Gerhard Manz, GesellschaftsrechtDr. Sven Ufe Tjarks, Fachanwalt für Handels- und Gesellschaftsrecht

Stock Corporation Law: Supervisory Board must Resolve on all Material Contractual Articles when Concluding Agreements with the Company's Management Board

When concluding agreements with its own management board, a stock corporation (Aktiengesellschaft – “AG”) is represented by its supervisory board (Section 112 of the German Stock Corporation Act (Aktiengesetz – “AktG”)). Whereas the contractual negotiations may be conducted by a single member of the supervisory board, the supervisory board as a whole must expressly consent to the conclusion and to all material articles of the agreement. This was the ruling of the Higher Regional Court of Munich (Oberlandesgericht – “OLG”) in its decision dated 5 March 2015.

The Decision

An AG had concluded a notarised purchase agreement with a member of its management board for the purchase of shares in a German limited liability company (Gesellschaft mit beschränkter Haftung – “GmbH”) held by the latter. Upon conclusion of the notarised purchase agreement, the AG was represented by two members of its supervisory board pursuant to a resolution of the supervisory board authorising those members "to sign the sale or transfer of H.’s shares in F. GmbH to A. AG ".
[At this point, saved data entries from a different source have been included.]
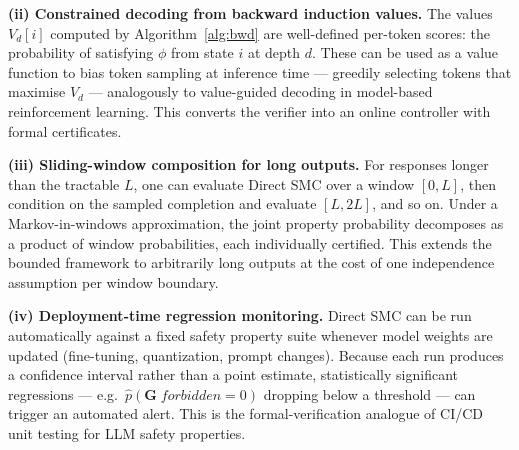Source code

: \documentclass{article}
\begin{document}
\textbf{(ii) Constrained decoding from backward induction values.}
The values $V_d[i]$ computed by Algorithm~\ref{alg:bwd} are well-defined
per-token scores: the probability of satisfying $\phi$ from state $i$ at
depth $d$.
These can be used as a value function to bias token sampling at inference
time — greedily selecting tokens that maximise $V_d$ — analogously to
value-guided decoding in model-based reinforcement learning.
This converts the verifier into an online controller with formal certificates.

\textbf{(iii) Sliding-window composition for long outputs.}
For responses longer than the tractable $L$, one can evaluate Direct SMC
over a window $[0, L]$, then condition on the sampled completion and evaluate
$[L, 2L]$, and so on.
Under a Markov-in-windows approximation, the joint property probability
decomposes as a product of window probabilities, each individually certified.
This extends the bounded framework to arbitrarily long outputs at the cost of
one independence assumption per window boundary.

\textbf{(iv) Deployment-time regression monitoring.}
Direct SMC can be run automatically against a fixed safety property suite
whenever model weights are updated (fine-tuning, quantization, prompt
changes).
Because each run produces a confidence interval rather than a point estimate,
statistically significant regressions — e.g.\ $\hat{p}(\mathbf{G}\;
\textit{forbidden}{=}0)$ dropping below a threshold — can trigger an
automated alert.
This is the formal-verification analogue of CI/CD unit testing for LLM
safety properties.



\end{document}
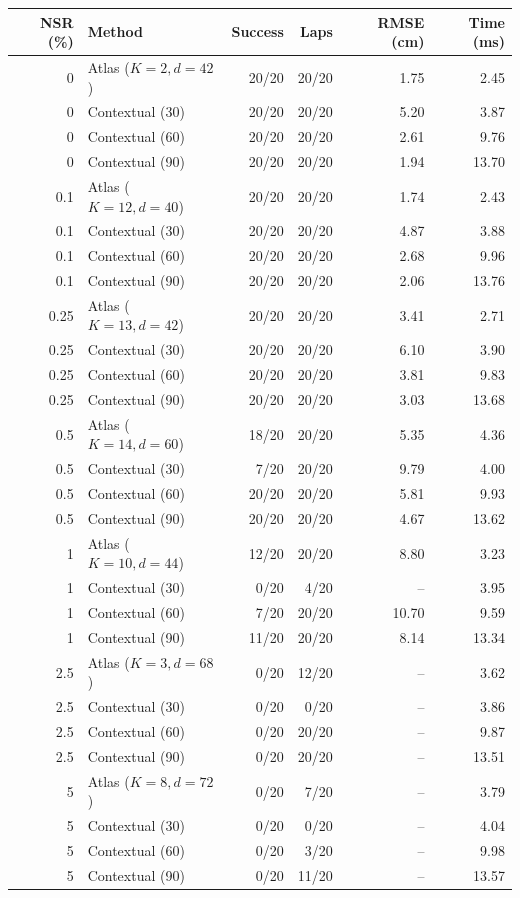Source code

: \begin{tabular}{rlrrrr}
\toprule
NSR (\%) & Method & Success & Laps & RMSE (cm) & Time (ms) \\
\midrule
0 & Atlas ($K=2,d=42$) & 20/20 & 20/20 & 1.75 & 2.45 \\
0 & Contextual (30) & 20/20 & 20/20 & 5.20 & 3.87 \\
0 & Contextual (60) & 20/20 & 20/20 & 2.61 & 9.76 \\
0 & Contextual (90) & 20/20 & 20/20 & 1.94 & 13.70 \\
0.1 & Atlas ($K=12,d=40$) & 20/20 & 20/20 & 1.74 & 2.43 \\
0.1 & Contextual (30) & 20/20 & 20/20 & 4.87 & 3.88 \\
0.1 & Contextual (60) & 20/20 & 20/20 & 2.68 & 9.96 \\
0.1 & Contextual (90) & 20/20 & 20/20 & 2.06 & 13.76 \\
0.25 & Atlas ($K=13,d=42$) & 20/20 & 20/20 & 3.41 & 2.71 \\
0.25 & Contextual (30) & 20/20 & 20/20 & 6.10 & 3.90 \\
0.25 & Contextual (60) & 20/20 & 20/20 & 3.81 & 9.83 \\
0.25 & Contextual (90) & 20/20 & 20/20 & 3.03 & 13.68 \\
0.5 & Atlas ($K=14,d=60$) & 18/20 & 20/20 & 5.35 & 4.36 \\
0.5 & Contextual (30) & 7/20 & 20/20 & 9.79 & 4.00 \\
0.5 & Contextual (60) & 20/20 & 20/20 & 5.81 & 9.93 \\
0.5 & Contextual (90) & 20/20 & 20/20 & 4.67 & 13.62 \\
1 & Atlas ($K=10,d=44$) & 12/20 & 20/20 & 8.80 & 3.23 \\
1 & Contextual (30) & 0/20 & 4/20 & -- & 3.95 \\
1 & Contextual (60) & 7/20 & 20/20 & 10.70 & 9.59 \\
1 & Contextual (90) & 11/20 & 20/20 & 8.14 & 13.34 \\
2.5 & Atlas ($K=3,d=68$) & 0/20 & 12/20 & -- & 3.62 \\
2.5 & Contextual (30) & 0/20 & 0/20 & -- & 3.86 \\
2.5 & Contextual (60) & 0/20 & 20/20 & -- & 9.87 \\
2.5 & Contextual (90) & 0/20 & 20/20 & -- & 13.51 \\
5 & Atlas ($K=8,d=72$) & 0/20 & 7/20 & -- & 3.79 \\
5 & Contextual (30) & 0/20 & 0/20 & -- & 4.04 \\
5 & Contextual (60) & 0/20 & 3/20 & -- & 9.98 \\
5 & Contextual (90) & 0/20 & 11/20 & -- & 13.57 \\
\bottomrule
\end{tabular}
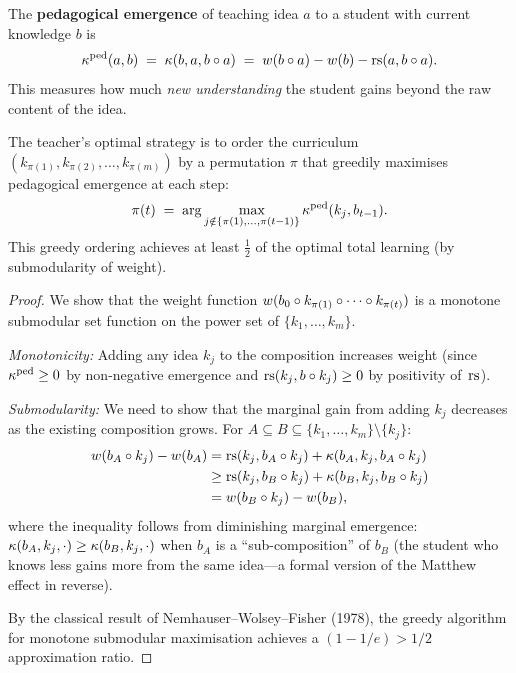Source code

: \begin{definition}
\label{def:ped-emergence}
The \textbf{pedagogical emergence} of teaching idea $a$ to a
student with current knowledge $b$ is
\[
  \emerge^{\mathrm{ped}}(a, b) \;=\;
  \emerge(b, a, b \compose a) \;=\;
  w(b \compose a) - w(b) - \rs(a, b \compose a).
\]
This measures how much \emph{new understanding} the student
gains beyond the raw content of the idea.
\end{definition}

\begin{theorem}
\label{thm:curriculum-order}
The teacher's optimal strategy is to order the curriculum
$(k_{\pi(1)}, k_{\pi(2)}, \ldots, k_{\pi(m)})$ by a permutation
$\pi$ that greedily maximises pedagogical emergence at each step:
\[
  \pi(t) \;=\; \arg\max_{j \notin \{\pi(1),\ldots,\pi(t-1)\}}
  \emerge^{\mathrm{ped}}(k_j, b_{t-1}).
\]
This greedy ordering achieves at least $\frac{1}{2}$ of the
optimal total learning (by submodularity of weight).
\end{theorem}

\begin{proof}
We show that the weight function $w(b_0 \compose k_{\pi(1)}
\compose \cdots \compose k_{\pi(t)})$ is a monotone submodular
set function on the power set of $\{k_1,\ldots,k_m\}$.

\emph{Monotonicity:} Adding any idea $k_j$ to the composition
increases weight (since $\emerge^{\mathrm{ped}} \ge 0$ by non-negative
emergence and $\rs(k_j, b \compose k_j) \ge 0$ by positivity of~$\rs$).

\emph{Submodularity:} We need to show that the marginal gain from
adding $k_j$ decreases as the existing composition grows.  For
$A \subseteq B \subseteq \{k_1,\ldots,k_m\} \setminus \{k_j\}$:
\begin{align*}
  w(b_A \compose k_j) - w(b_A)
  &= \rs(k_j, b_A \compose k_j)
    + \emerge(b_A, k_j, b_A \compose k_j) \\
  &\ge \rs(k_j, b_B \compose k_j)
    + \emerge(b_B, k_j, b_B \compose k_j) \\
  &= w(b_B \compose k_j) - w(b_B),
\end{align*}
where the inequality follows from diminishing marginal emergence:
$\emerge(b_A, k_j, \cdot) \ge \emerge(b_B, k_j, \cdot)$ when
$b_A$ is a ``sub-composition'' of $b_B$ (the student who knows less
gains more from the same idea---a formal version of the Matthew
effect in reverse).

By the classical result of Nemhauser--Wolsey--Fisher (1978),
the greedy algorithm for monotone submodular maximisation achieves
a $(1-1/e) > 1/2$ approximation ratio.
\end{proof}

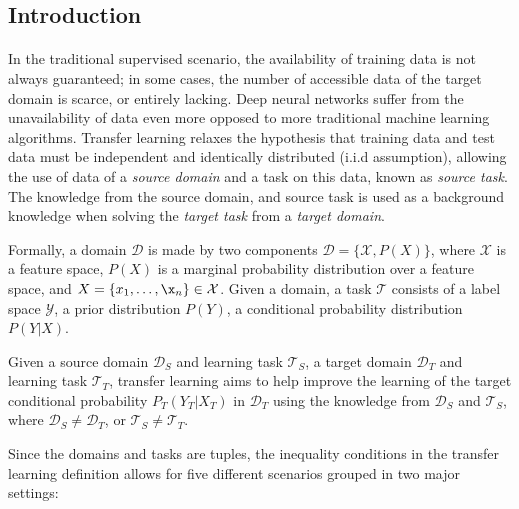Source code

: \subsection{Introduction}
\paragraph{}
In the traditional supervised scenario, the availability of training data is not always guaranteed; in some cases, the number of accessible data of the target domain is scarce, or entirely lacking. Deep neural networks suffer from the unavailability of data even more opposed to more traditional machine learning algorithms. Transfer learning relaxes the hypothesis that training data and test data must be independent and identically distributed (i.i.d assumption), allowing the use of data of a \textit{source domain} and a task on this data, known as \textit{source task}. The knowledge from the source domain, and source task is used as a background knowledge when solving the \textit{target task} from a \textit{target domain}. 

Formally, a domain $\mathcal{D}$ is made by two components $\mathcal{D} = \{\mathcal{X}, P(X)\}$, where $\mathcal{X}$ is a feature space, $P(X)$ is a marginal probability distribution over a feature space, and $X = \{x_1, \dots, \x_n\} \in \mathcal{X}$. Given a domain, a task $\mathcal{T}$ 
consists of a label space $\mathcal{Y}$, a prior distribution $P(Y)$, a conditional probability distribution $P(Y|X)$. 

Given a source domain $\mathcal{D}_S$ and learning task $\mathcal{T}_S$, a target domain $\mathcal{D}_T$ and learning task $\mathcal{T}_T$, transfer learning aims to help improve the learning of the target conditional probability $P_T(Y_T|X_T)$ in $\mathcal{D}_T$ using the knowledge from $\mathcal{D}_S$ and $\mathcal{T}_S$, where $\mathcal{D}_S \neq \mathcal{D}_T$, or $\mathcal{T}_S \neq \mathcal{T}_T$.

Since the domains and tasks are tuples, the inequality conditions in the transfer learning definition allows for five different scenarios grouped in two major settings:


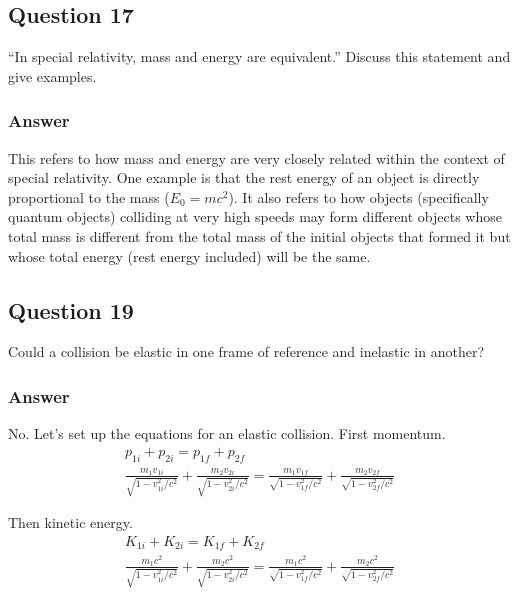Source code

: \documentclass[12pt]{article}
\begin{document}
    \subsection{Question 17}
        ``In special relativity, mass and energy are equivalent.''
        Discuss this statement and give examples.

        \subsubsection{Answer}
            This refers to how mass and energy are very closely related within the context of special relativity.
            One example is that the rest energy of an object is directly proportional to the mass ($E_0 = mc^2$).
            It also refers to how objects (specifically quantum objects) colliding at very high speeds may form different objects whose total mass is different from the total mass of the initial objects that formed it but whose total energy (rest energy included) will be the same.

    \subsection{Question 19}
        Could a collision be elastic in one frame of reference and inelastic in another?

        \subsubsection{Answer}
            No.
            Let's set up the equations for an elastic collision.
            First momentum.
            \begin{gather}
                p_{1i} + p_{2i} = p_{1f} + p_{2f}\\
                \frac{m_1 v_{1i}}{\sqrt{1 - v_{1i}^2/c^2}} + \frac{m_2 v_{2i}}{\sqrt{1 - v_{2i}^2/c^2}} = \frac{m_1 v_{1f}}{\sqrt{1 - v_{1f}^2/c^2}} + \frac{m_2 v_{2f}}{\sqrt{1 - v_{2f}^2/c^2}}
            \end{gather}

            Then kinetic energy.
            \begin{gather}
                K_{1i} + K_{2i} = K_{1f} + K_{2f}\\
                \frac{m_1 c^2}{\sqrt{1 - v_{1i}^2/c^2}} + \frac{m_2 c^2}{\sqrt{1 - v_{2i}^2/c^2}} = \frac{m_1 c^2}{\sqrt{1 - v_{1f}^2/c^2}} + \frac{m_2 c^2}{\sqrt{1 - v_{2f}^2/c^2}}
            \end{gather}
\end{document}
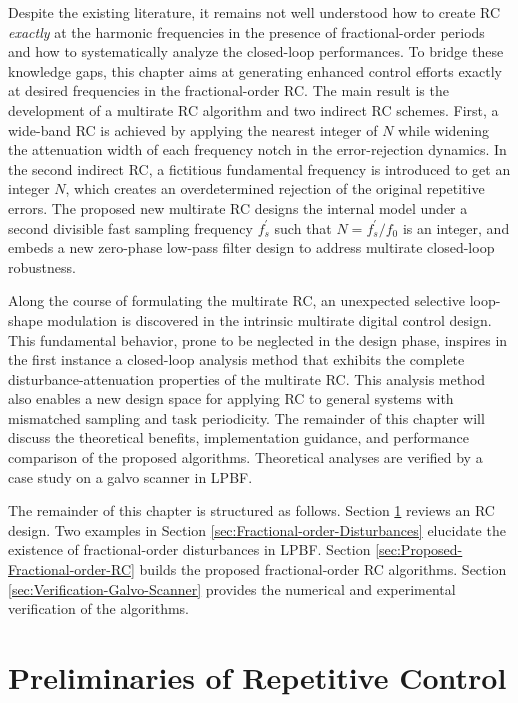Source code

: \documentclass [11pt, proquest] {uwthesis}[2020/02/24]
\begin{document}
Despite the existing literature, it remains not well understood how
to create RC \emph{exactly} at the harmonic frequencies in the presence
of fractional-order periods and how to systematically analyze the
closed-loop performances. To bridge these knowledge gaps, this chapter
aims at generating enhanced control efforts exactly at desired frequencies
in the fractional-order RC. The main result is the development of
a multirate RC algorithm and two indirect RC schemes. First, a wide-band
RC is achieved by applying the nearest integer of $N$ while widening
the attenuation width of each frequency notch in the error-rejection
dynamics. In the second indirect RC, a fictitious fundamental frequency
is introduced to get an integer $N$, which creates an overdetermined
rejection of the original repetitive errors. The proposed new multirate
RC designs the internal model under a second divisible fast sampling
frequency $f_{s}^{'}$ such that $N=f_{s}^{'}/f_{0}$ is an integer,
and embeds a new zero-phase low-pass filter design to address multirate
closed-loop robustness.

Along the course of formulating the multirate RC, an unexpected selective
loop-shape modulation is discovered in the intrinsic multirate digital
control design. This fundamental behavior, prone to be neglected in
the design phase, inspires in the first instance a closed-loop analysis
method that exhibits the complete disturbance-attenuation properties
of the multirate RC. This analysis method also enables a new design
space for applying RC to general systems with mismatched sampling
and task periodicity. The remainder of this chapter will discuss the
theoretical benefits, implementation guidance, and performance comparison
of the proposed algorithms. Theoretical analyses are verified by a
case study on a galvo scanner in LPBF.

The remainder of this chapter is structured as follows. Section \ref{sec:Repetitve-Control}
 reviews an RC design. Two examples in Section \ref{sec:Fractional-order-Disturbances}
elucidate the existence
of fractional-order disturbances in LPBF. Section \ref{sec:Proposed-Fractional-order-RC}
builds the proposed fractional-order RC algorithms. Section \ref{sec:Verification-Galvo-Scanner}
provides the numerical and experimental verification of the algorithms.

\section{Preliminaries of Repetitive Control} \label{sec:Repetitve-Control}
\end{document}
Subsequently, the AG wanted to withdraw from the agreement, arguing that it had not been effectively represented. In preliminary proceedings relating to an action for payment of the remainder of the purchase price brought by the former member of the management board, a different senate of the OLG Munich had dismissed the claim, stating that the purchase agreement had not been effectively concluded for lack of an appropriate resolution of the supervisory board (OLG of Munich, judgment of 19 December 2012, 7 U 1711/12). Furthermore, according to the senate, the adopted resolution was not explicit and could also be interpreted as a mere authorisation of the two members of the supervisory board to act as spokespersons (Erklärungsvertreter) of the company. This, however, was inadequate given that the extent of the company's obligations had not yet been established at the time of the granting of the power of attorney.

The AG subsequently brought a further action against the former member of the management board for repayment of the first instalment of the purchase price. The senate of the OLG Munich before which this action was brought assessed the case differently (judgment of 5 March 2015, 23 U 2384/14). It considered the resolution of the supervisory board to be a sufficient basis for the representation of the company within the meaning of Section 112 of the AktG, because the supervisory board had been provided with the draft of the agreement at the time of its resolution and no material amendments had been made to same before the conclusion of the notarised agreement. The senate interpreted the imprecisely drafted resolution of the supervisory board as referring to the purchase agreement itself, or at least its material articles and not merely as an authorisation of the two supervisory board members.

Comment

The senate of the OLG Munich ruling on this matter initially upheld the case law pursuant to which the supervisory board must resolve upon all material articles of an agreement concluded with a member of the management board. At the same time it allowed for an imprecise resolution to be interpreted on the basis of external circumstances. However, taking into consideration the judgment of the division of the OLG Munich ruling on the action for payment of the remainder of the purchase price, the possibility of taking such an interpretative approach cannot be relied upon, particularly taking into account that it may be difficult to subsequently establish the existence of certain external circumstances. The resolution of the supervisory board should therefore clearly express the supervisory board's consent to the conclusion of the agreement in question. In addition, a draft of the agreement should be appended to the minutes of the meeting relating to the resolution of the supervisory board. If the draft agreement contains open issues, the supervisory should at least make certain provisions in connection therewith and also make clear that the open issues do not relate to any material articles of the agreement.

Section 112 of the AktG not only applies to stock corporations but also in the case of the representation of a partnership limited by shares (Kommanditgesellschaft auf Aktien – “KGaA”) vis-à-vis its general partner (Komplementär) and a co-determined limited liability company (mitbestimmte Gesellschaft mit beschränkter Haftung (GmbH)) or a European company (Societas Europaea (SE)), provided that these have a supervisory board. The first clause of Section 39(1) of the German Cooperative Societies Act (Genossenschaftsgesetz – “GenG”) contains a corresponding provision for cooperative societies (Genossenschaft). In the case of a GmbH not subject to co-determination, the company’s articles of association may provide otherwise. However, in general, the (optional) supervisory board would also have jurisdiction in this case.